Each line of the data below that holds the word "biti" is to be reported in full.

> **Data extracted from a collection**
★ ★ ★ ★ ★ ★ ★

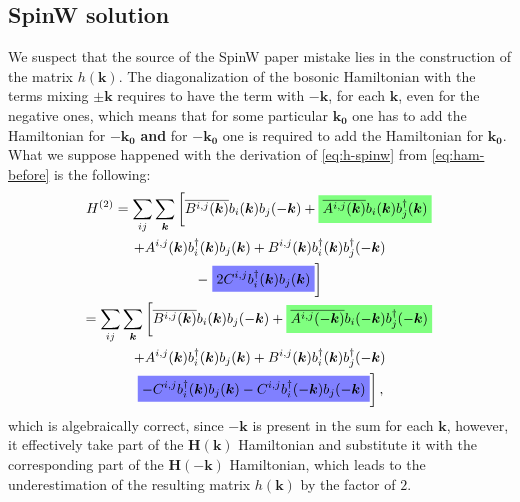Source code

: \documentclass[a4paper,12pt]{article}
\newcommand{\highlightgreen}[1]{%
  \colorbox{green!50}{$\displaystyle#1$}}
\newcommand{\highlightblue}[1]{%
  \colorbox{blue!50}{$\displaystyle#1$}}
\begin{document}
        \subsection{SpinW solution}\label{sec:spinw}

            We suspect that the source of the SpinW paper \cite{toth2015linear} mistake lies in the construction of the matrix $h(\boldsymbol{k})$. 
            The diagonalization of the bosonic Hamiltonian with the terms mixing $\pm\boldsymbol{k}$
            requires to have the term with $-\boldsymbol{k}$, for each $\boldsymbol{k}$, even for the negative ones, 
            which means that for some particular $\boldsymbol{k_0}$ one has to add the Hamiltonian for $-\boldsymbol{k_0}$ \textbf{and} 
            for $-\boldsymbol{k_0}$ one is required to add the Hamiltonian for $\boldsymbol{k_0}$. What we suppose happened with the derivation of \eqref{eq:h-spinw} 
            from \eqref{eq:ham-before} is the following:
            \begin{multline}
                H^{(2)} = \sum_{ij}\sum_{\boldsymbol{k}}\left[\overline{B^{i,j}(\boldsymbol{k})}b_{i}(\boldsymbol{k})b_{j}(-\boldsymbol{k}) +
                \highlightgreen{\overline{A^{i,j}(\boldsymbol{k})}b_{i}(\boldsymbol{k})b^{\dag}_{j}(\boldsymbol{k})}\right. \\+ 
                A^{i,j}(\boldsymbol{k})b^{\dag}_{i}(\boldsymbol{k})b_{j}(\boldsymbol{k}) +
                B^{i,j}(\boldsymbol{k})b^{\dag}_{i}(\boldsymbol{k})b^{\dag}_{j}(-\boldsymbol{k}) \\-
                \left.\highlightblue{2 C^{i,j}b^{\dag}_{i}(\boldsymbol{k})b_{j}(\boldsymbol{k})}\right]\\
                = \sum_{ij}\sum_{\boldsymbol{k}}\left[\overline{B^{i,j}(\boldsymbol{k})}b_{i}(\boldsymbol{k})b_{j}(-\boldsymbol{k}) +
                \highlightgreen{\overline{A^{i,j}(-\boldsymbol{k})}b_{i}(-\boldsymbol{k})b^{\dag}_{j}(-\boldsymbol{k})}\right. \\+ 
                A^{i,j}(\boldsymbol{k})b^{\dag}_{i}(\boldsymbol{k})b_{j}(\boldsymbol{k}) +
                B^{i,j}(\boldsymbol{k})b^{\dag}_{i}(\boldsymbol{k})b^{\dag}_{j}(-\boldsymbol{k}) \\
                \left.\highlightblue{ -C^{i,j}b^{\dag}_{i}(\boldsymbol{k})b_{j}(\boldsymbol{k}) - C^{i,j}b^{\dag}_{i}(-\boldsymbol{k})b_{j}(-\boldsymbol{k})}\right],\\
            \end{multline}
            which is algebraically correct, since $-\boldsymbol{k}$ is present in the sum for each $\boldsymbol{k}$, however, 
            it effectively take part of the $\boldsymbol{H}(\boldsymbol{k})$ Hamiltonian and substitute it with the corresponding part of the $\boldsymbol{H}(-\boldsymbol{k})$ Hamiltonian, 
            which leads to the underestimation of the resulting matrix $h(\boldsymbol{k})$ by the factor of $2$.
\end{document}
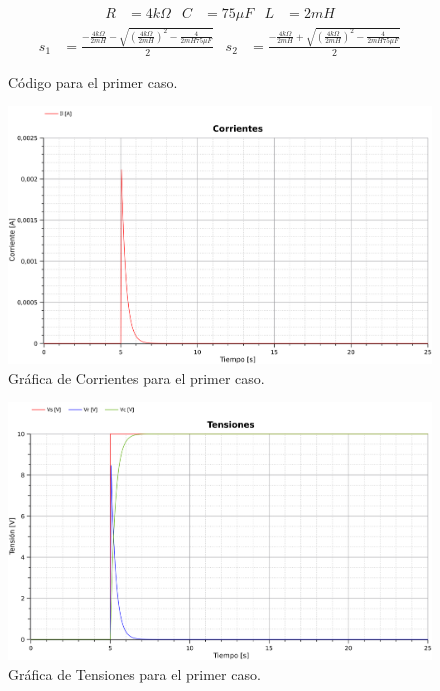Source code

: 

\begin{align*}
  R&=4k\Omega&
  C&=75\mu F&
  L&=2mH
\end{align*}
\begin{align*}
  s_1 &= \frac{-\frac{4k\Omega}{2mH}
  - \sqrt{\left(\frac{4k\Omega}{2mH}\right)^2-\frac{4}{2mH75\mu F}}}{2}
  &
  s_2 &= \frac{-\frac{4k\Omega}{2mH}
  + \sqrt{\left(\frac{4k\Omega}{2mH}\right)^2-\frac{4}{2mH75\mu F}}}{2}
\end{align*}


\begin{figure}[H]
  
  \caption{Código para el primer caso.}
\end{figure}

\begin{figure}[H]
  \centering
  \label{gr:caso1:corrientes}
  \includegraphics[width=\textwidth]{modelica/graficas/1-corrientes}
  \caption{Gráfica de Corrientes para el primer caso.}
\end{figure}

\begin{figure}[H]
  \centering
  \label{gr:caso1:tensiones}
  \includegraphics[width=\textwidth]{modelica/graficas/1-tensiones}
  \caption{Gráfica de Tensiones para el primer caso.}
\end{figure}
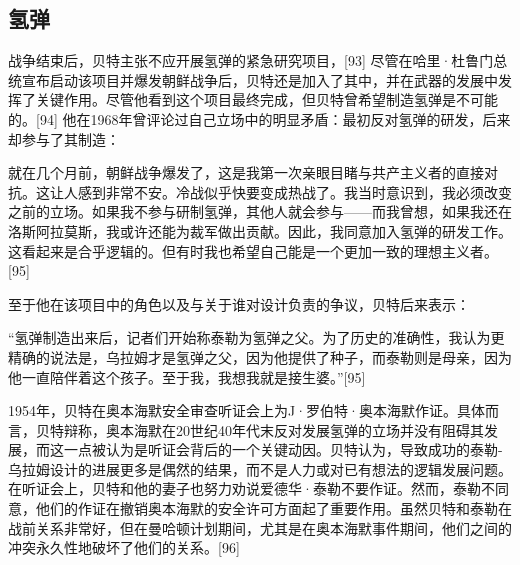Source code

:\subsection{氢弹}
战争结束后，贝特主张不应开展氢弹的紧急研究项目，[93] 尽管在哈里·杜鲁门总统宣布启动该项目并爆发朝鲜战争后，贝特还是加入了其中，并在武器的发展中发挥了关键作用。尽管他看到这个项目最终完成，但贝特曾希望制造氢弹是不可能的。[94] 他在1968年曾评论过自己立场中的明显矛盾：最初反对氢弹的研发，后来却参与了其制造：

就在几个月前，朝鲜战争爆发了，这是我第一次亲眼目睹与共产主义者的直接对抗。这让人感到非常不安。冷战似乎快要变成热战了。我当时意识到，我必须改变之前的立场。如果我不参与研制氢弹，其他人就会参与——而我曾想，如果我还在洛斯阿拉莫斯，我或许还能为裁军做出贡献。因此，我同意加入氢弹的研发工作。这看起来是合乎逻辑的。但有时我也希望自己能是一个更加一致的理想主义者。[95]

至于他在该项目中的角色以及与关于谁对设计负责的争议，贝特后来表示：

“氢弹制造出来后，记者们开始称泰勒为氢弹之父。为了历史的准确性，我认为更精确的说法是，乌拉姆才是氢弹之父，因为他提供了种子，而泰勒则是母亲，因为他一直陪伴着这个孩子。至于我，我想我就是接生婆。”[95]

1954年，贝特在奥本海默安全审查听证会上为J·罗伯特·奥本海默作证。具体而言，贝特辩称，奥本海默在20世纪40年代末反对发展氢弹的立场并没有阻碍其发展，而这一点被认为是听证会背后的一个关键动因。贝特认为，导致成功的泰勒-乌拉姆设计的进展更多是偶然的结果，而不是人力或对已有想法的逻辑发展问题。在听证会上，贝特和他的妻子也努力劝说爱德华·泰勒不要作证。然而，泰勒不同意，他们的作证在撤销奥本海默的安全许可方面起了重要作用。虽然贝特和泰勒在战前关系非常好，但在曼哈顿计划期间，尤其是在奥本海默事件期间，他们之间的冲突永久性地破坏了他们的关系。[96]
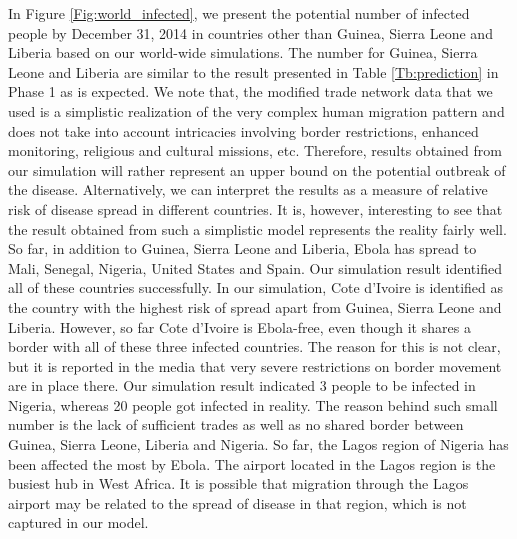 \documentclass[10pt, journal,onecolumn]{IEEEtran}
\begin{document}
In Figure \ref{Fig:world_infected}, we present the potential number of infected people by December
31, 2014 in countries other than Guinea, Sierra Leone and Liberia based on our world-wide
simulations. The number for Guinea, Sierra Leone and Liberia are similar to the result presented in
Table \ref{Tb:prediction} in Phase 1 as is expected. We note that, the modified trade network data
that we used is a simplistic realization of the very complex human migration pattern and does not
take into account intricacies involving border restrictions, enhanced monitoring, religious and
cultural missions, etc. Therefore, results obtained from our simulation  will rather represent  an
upper bound on the potential outbreak of the disease. Alternatively, we can interpret the results as
a measure of relative risk of disease spread in different countries. It is, however, interesting to
see that the result obtained from such a simplistic model represents the reality fairly well. So far,
in addition to  Guinea, Sierra Leone and Liberia, Ebola has spread to Mali, Senegal, Nigeria, United
States and Spain. Our simulation result identified all of these countries successfully. In our
simulation, Cote d'Ivoire is identified as the country with the highest risk of spread apart from
Guinea, Sierra Leone and Liberia. However, so far Cote d'Ivoire is Ebola-free, even though it shares a
border with all of these three infected countries. The reason for this is not clear, but it is reported
in the media that very severe restrictions on border movement are in place there.
Our simulation result indicated 3 people to be infected in Nigeria, whereas
20 people got infected in reality. The reason behind such small number is the lack of sufficient
trades as well as no shared border between Guinea, Sierra Leone, Liberia and Nigeria. So far, the Lagos
region of Nigeria has been affected the most by Ebola. The airport located in the Lagos region is
the busiest hub in West Africa. It is possible that migration through the Lagos airport may be related
to the spread of disease in that region, which is not captured in our model.
\end{document}
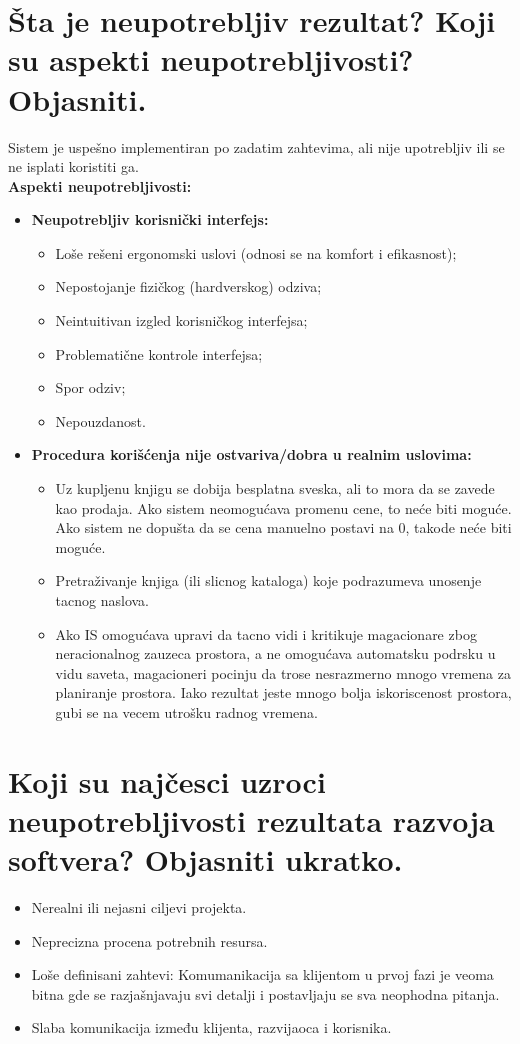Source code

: \documentclass[a4paper]{article}
\begin{document}
\section{Šta je neupotrebljiv rezultat? Koji su aspekti neupotrebljivosti? Objasniti.}
  Sistem je uspešno implementiran po zadatim zahtevima, ali nije upotrebljiv ili se ne isplati
  koristiti ga.\\
  \textbf{Aspekti neupotrebljivosti:}
  \begin{itemize}
    \item \textbf{Neupotrebljiv korisnički interfejs:}
    \begin{itemize}
      \item Loše rešeni ergonomski uslovi (odnosi se na komfort i efikasnost);
      \item Nepostojanje fizičkog (hardverskog) odziva;
      \item Neintuitivan izgled korisničkog interfejsa;
      \item Problematične kontrole interfejsa;
      \item Spor odziv;
      \item Nepouzdanost.
    \end{itemize}
    \item \textbf{Procedura korišćenja nije ostvariva/dobra u realnim uslovima:}
    \begin{itemize}
      \item Uz kupljenu knjigu se dobija besplatna sveska, ali to mora da se zavede kao prodaja. 
            Ako sistem neomogućava promenu cene, to neće biti moguće. 
            Ako sistem ne dopušta da se cena manuelno postavi na 0, takode neće biti moguće.
      \item Pretraživanje knjiga (ili slicnog kataloga) koje podrazumeva unosenje tacnog naslova.
      \item Ako IS omogućava upravi da tacno vidi i kritikuje magacionare zbog neracionalnog zauzeca 
            prostora, a ne omogućava automatsku podrsku u vidu saveta, 
            magacioneri pocinju da trose nesrazmerno mnogo vremena za planiranje prostora. 
            Iako rezultat jeste mnogo bolja iskoriscenost prostora, 
            gubi se na vecem utrošku radnog vremena.
    \end{itemize}
  \end{itemize}

\section{Koji su najčesci uzroci neupotrebljivosti rezultata razvoja softvera? Objasniti ukratko.}
  \begin{itemize}
    \item Nerealni ili nejasni ciljevi projekta.
    \item Neprecizna procena potrebnih resursa.
    \item Loše definisani zahtevi: Komumanikacija sa klijentom u prvoj fazi je veoma bitna gde se
          razjašnjavaju svi detalji i postavljaju se sva neophodna pitanja.
    \item Slaba komunikacija između klijenta, razvijaoca i korisnika.
  \end{itemize}
\end{document}
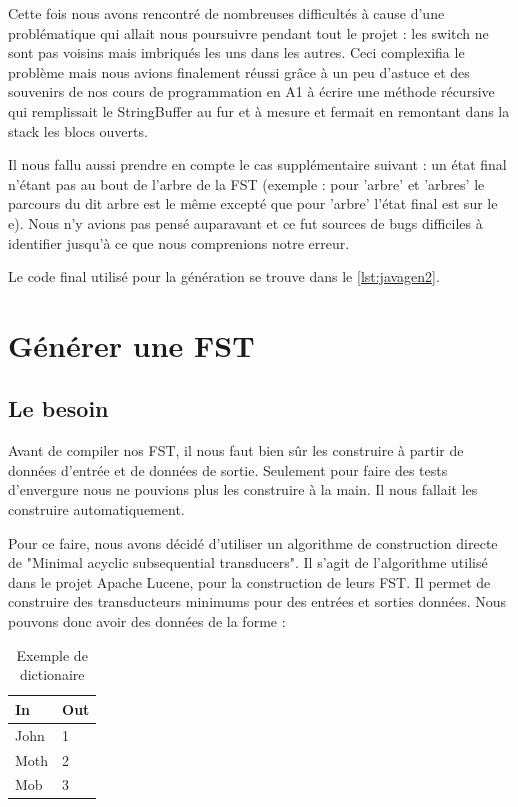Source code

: Cette fois nous avons rencontré de nombreuses difficultés à cause d'une problématique
qui allait nous poursuivre pendant tout le projet : les switch ne sont pas voisins mais
imbriqués les uns dans les autres.
Ceci complexifia le problème mais nous avions finalement réussi grâce à un peu d'astuce
et des souvenirs de nos cours de programmation en A1 à écrire une méthode récursive
qui remplissait le StringBuffer au fur et à mesure et fermait en remontant dans la
stack les blocs ouverts.

Il nous fallu aussi prendre en compte le cas supplémentaire suivant : un état final n'étant
pas au bout de l'arbre de la FST (exemple : pour 'arbre' et 'arbres' le parcours du dit
arbre est le même excepté que pour 'arbre' l'état final est sur le e). Nous n'y avions pas
pensé auparavant et ce fut sources de bugs difficiles à identifier jusqu'à ce que
nous comprenions notre erreur.\newline


Le code final utilisé pour la génération se trouve dans le \autoref{lst:javagen2}.

\newpage
\section{Générer une FST}

\subsection{Le besoin}

Avant de compiler nos FST, il nous faut bien sûr les construire à partir de données
d'entrée et de données de sortie. Seulement pour faire des tests d'envergure nous
ne pouvions plus les construire à la main. Il nous fallait les construire automatiquement.

Pour ce faire, nous avons décidé d'utiliser un algorithme de construction directe de "Minimal acyclic subsequential transducers". Il s'agit de l'algorithme utilisé dans le projet Apache Lucene, pour la construction de leurs FST. Il permet de construire des transducteurs minimums pour des entrées et sorties données. Nous pouvons donc avoir des données de la forme :

\begin{table}[h]
    \centering
    \begin{tabular}{|l|l|}
        \hline
        In & Out \\
        \hline
        John & 1 \\
        Moth & 2 \\
        Mob & 3 \\
        \hline
    \end{tabular}
    \caption{Exemple de dictionaire}
    \label{tab:exemple1}
\end{table}

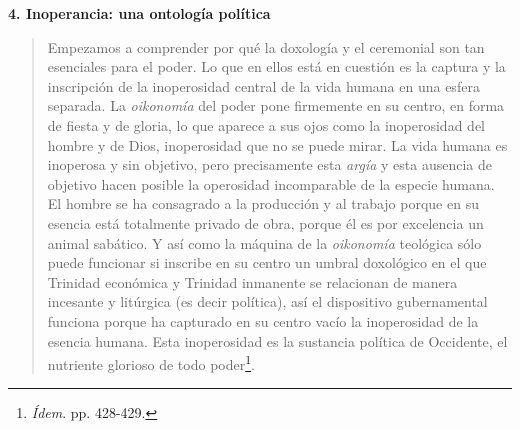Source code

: \documentclass{book}
\begin{document}
\textbf{4. Inoperancia: una ontología política}

\begin{quote}
Empezamos a comprender por qué la doxología y el ceremonial son tan
esenciales para el poder. Lo que en ellos está en cuestión es la captura
y la inscripción de la inoperosidad central de la vida humana en una
esfera separada. La \emph{oikonomía} del poder pone firmemente en su
centro, en forma de fiesta y de gloria, lo que aparece a sus ojos como
la inoperosidad del hombre y de Dios, inoperosidad que no se puede
mirar. La vida humana es inoperosa y sin objetivo, pero precisamente
esta \emph{argía} y esta ausencia de objetivo hacen posible la
operosidad incomparable de la especie humana. El hombre se ha consagrado
a la producción y al trabajo porque en su esencia está totalmente
privado de obra, porque él es por excelencia un animal sabático. Y así
como la máquina de la \emph{oikonomía} teológica sólo puede funcionar si
inscribe en su centro un umbral doxológico en el que Trinidad económica
y Trinidad inmanente se relacionan de manera incesante y litúrgica (es
decir política), así el dispositivo gubernamental funciona porque ha
capturado en su centro vacío la inoperosidad de la esencia humana. Esta
inoperosidad es la sustancia política de Occidente, el nutriente
glorioso de todo poder\footnote{\emph{Ídem}. pp. 428-429.}.
\end{quote}
\end{document}
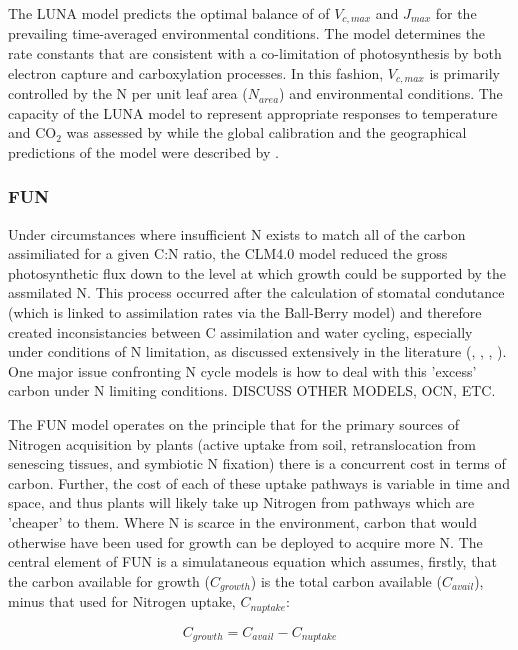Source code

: \documentclass[draft,linenumbers]{agujournal}
\begin{document}
The LUNA model predicts the optimal balance of of $V_{c,max}$ and $J_{max}$ for the prevailing time-averaged environmental conditions.   The model determines the rate constants that are consistent with a co-limitation of photosynthesis by both electron capture and carboxylation processes. In this fashion, $V_{c,max}$ is primarily controlled by the N per unit leaf area ($N_{area}$) and environmental conditions. The capacity of the LUNA model to represent appropriate responses to temperature and CO$_{2}$ was assessed by \cite{xu2012} while the global calibration and the geographical predictions of the model were described by \cite{ali2016}.  

\subsubsection{FUN}
Under circumstances where insufficient N exists to match all of the carbon assimiliated for a given C:N ratio, the CLM4.0 model reduced the gross photosynthetic flux down to the level at which growth could be supported by the assmilated N. This process occurred after the calculation of stomatal condutance (which is linked to assimilation rates via the Ball-Berry model) and therefore created inconsistancies between C assimilation and water cycling, especially under conditions of N limitation, as discussed extensively in the literature (\cite{medlyn2011}, \cite{dekauwe2014}, \cite{walker2014}, \cite{bonan2012}). One major issue confronting N cycle models is how to deal with this 'excess' carbon under N limiting conditions. DISCUSS OTHER MODELS, OCN, ETC. 

The FUN model operates on the principle that for the primary sources of Nitrogen acquisition by plants (active uptake from soil, retranslocation from senescing tissues, and symbiotic N fixation) there is a concurrent cost in terms of carbon. Further, the cost of each of these uptake pathways is variable in time and space, and thus plants will likely take up Nitrogen from pathways which are 'cheaper' to them. Where N is scarce in the environment, carbon that would otherwise have been used for growth can be deployed to acquire more N. The central element of FUN is a simulataneous equation which assumes, firstly, that the carbon available for growth ($C_{growth}$) is the total carbon available ($C_{avail}$), minus that used for Nitrogen uptake, $C_{nuptake}$:

\begin{equation}
C_{growth}=C_{avail}-C_{nuptake}
\end{equation}
\end{document}
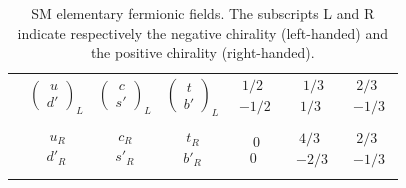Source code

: \begin{table}[]
\begin{tabular}{|cccc|c|c|c|}
& $\begin{pmatrix}\ u\\ d' \end{pmatrix}_L$ & $\begin{pmatrix}\ c\\ s' \end{pmatrix}_L$ & $\begin{pmatrix}\ t\\ b' \end{pmatrix}_L$ & $\begin{matrix}\ 1/2\\ -1/2 \end{matrix}$ & $\begin{matrix}\ 1/3\\ 1/3 \end{matrix}$ & $\begin{matrix}\ 2/3\\ -1/3 \end{matrix}$ \\
                         &                     &                     &                     &                         &                     &                     \\
& $\begin{matrix}\ u_R\\ d'_R \end{matrix}$ & $\begin{matrix}\ c_R\\ s'_R \end{matrix}$ & $\begin{matrix}\ t_R\\ b'_R \end{matrix}$ & $\begin{matrix}\ 0\\ 0 \end{matrix}$ & $\begin{matrix}\ 4/3\\ -2/3 \end{matrix}$ & $\begin{matrix}\ 2/3\\ -1/3 \end{matrix}$ \\
                         &                     &                     &                     &                         &                     &                    \\\hline
\end{tabular}
\caption{SM elementary fermionic fields. The subscripts L and R indicate respectively the negative chirality (left-handed) and the positive chirality (right-handed).}
\label{tab:SMParticles}
\end{table}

★ ★ ★ ★ ★ ★ ★

> **ANSWER SECTION**
            Ako sistem neomogućava promenu cene, to neće biti moguće. 
            Ako sistem ne dopušta da se cena manuelno postavi na 0, takode neće biti moguće.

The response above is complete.